Theodor Herzl (1860-1904) schrieb am Ende seines Judenstaats:
Darum glaube ich, dass ein Geschlecht wunderbarer Juden aus der Erde wachsen
wird. Die Makkabäer werden wieder aufstehen. (Theodor Herzl, Wenn ihr wollt,
ist es kein Märchen, Altneuland / Der Judenstaat, Königstein / Taunus 1985,
S.250)
So wurde in zionistischen Gruppen Chanukka zum Chag ha-Makkabim (Fest der
Makkabäer) oder Chag ha-Chaschmonaim (Fest der Hasmonäer) umgewandelt. Martin
Buber (1878-1965) politisierte Chanukka 1914 in seiner Rede Die Tempelweihe
sogar so weit, indem er den 1. Weltkrieg mit dem Krieg der Makkabäer verglich.

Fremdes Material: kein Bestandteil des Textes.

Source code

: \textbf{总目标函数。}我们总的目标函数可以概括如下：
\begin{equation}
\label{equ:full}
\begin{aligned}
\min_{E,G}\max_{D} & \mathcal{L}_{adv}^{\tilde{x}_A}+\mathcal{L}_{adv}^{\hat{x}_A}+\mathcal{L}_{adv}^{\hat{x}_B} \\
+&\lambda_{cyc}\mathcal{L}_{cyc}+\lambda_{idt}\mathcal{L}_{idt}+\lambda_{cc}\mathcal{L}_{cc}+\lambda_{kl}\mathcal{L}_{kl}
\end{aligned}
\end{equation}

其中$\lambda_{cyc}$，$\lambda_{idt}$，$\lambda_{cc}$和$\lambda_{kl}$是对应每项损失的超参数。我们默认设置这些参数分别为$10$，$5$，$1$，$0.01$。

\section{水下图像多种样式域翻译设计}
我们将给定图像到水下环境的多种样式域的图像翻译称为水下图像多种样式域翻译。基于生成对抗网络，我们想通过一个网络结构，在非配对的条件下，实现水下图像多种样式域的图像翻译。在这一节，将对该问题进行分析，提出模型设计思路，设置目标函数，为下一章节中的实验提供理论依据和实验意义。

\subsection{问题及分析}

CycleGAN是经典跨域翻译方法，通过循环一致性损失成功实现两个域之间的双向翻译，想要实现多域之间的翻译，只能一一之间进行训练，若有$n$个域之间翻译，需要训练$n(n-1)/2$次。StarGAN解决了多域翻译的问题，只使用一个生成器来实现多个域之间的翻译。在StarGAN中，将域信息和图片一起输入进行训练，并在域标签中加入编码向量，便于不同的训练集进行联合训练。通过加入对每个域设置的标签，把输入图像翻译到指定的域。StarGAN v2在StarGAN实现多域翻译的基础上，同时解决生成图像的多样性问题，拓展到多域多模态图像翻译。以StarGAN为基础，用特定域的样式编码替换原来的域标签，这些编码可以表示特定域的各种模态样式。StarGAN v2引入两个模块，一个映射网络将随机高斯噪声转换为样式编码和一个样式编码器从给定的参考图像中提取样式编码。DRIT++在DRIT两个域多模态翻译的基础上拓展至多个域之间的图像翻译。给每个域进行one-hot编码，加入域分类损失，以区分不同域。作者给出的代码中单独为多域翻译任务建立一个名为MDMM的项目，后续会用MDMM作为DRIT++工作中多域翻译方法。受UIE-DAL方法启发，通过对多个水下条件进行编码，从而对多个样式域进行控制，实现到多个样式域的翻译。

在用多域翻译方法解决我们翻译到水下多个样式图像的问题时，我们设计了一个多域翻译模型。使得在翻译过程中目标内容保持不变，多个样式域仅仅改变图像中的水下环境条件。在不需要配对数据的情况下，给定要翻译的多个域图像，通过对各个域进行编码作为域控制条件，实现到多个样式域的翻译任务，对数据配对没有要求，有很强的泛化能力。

In dieser Rede, die er bei einer zionistischen Chanukka-Feier gehalten hatte,
bezeichnete Buber die Teilnahme am Weltkrieg als eine befreiende
national-jüdische Erfahrung. Diese Rede rief bei Zeitgenossen und Freunden wie
Gustav Landauer (1870-1919) oder Gershom Scholem (1897-1982) tiefes Entsetzen
hervor.
Wegen der geringeren Bedeutung des Feiertages war seine Umdeutung leichter als
die eines der großen religiösen Feste. Die Makkabäer boten sich geradezu an für
die Schaffung einer heroischen nationalen Tradition. Das göttliche Wunder des
Lichts als zentrales Element der Chanukka-Geschichte trat in den Hintergrund,
dagegen betonte die zionistische Lesart das Vorbild für Aufstand und
Selbstbefreiung, den Kampf der Nationalisten gegen Assimilation und das
großartige Ziel: eine unabhängige jüdische Nation. (Michael S. Friedlander,
Makkabai Das Branding eines jüdischen Helden, in: Weihnukka, Geschichten von
Weihnachten und Chanukka, Berlin 2005, S.61)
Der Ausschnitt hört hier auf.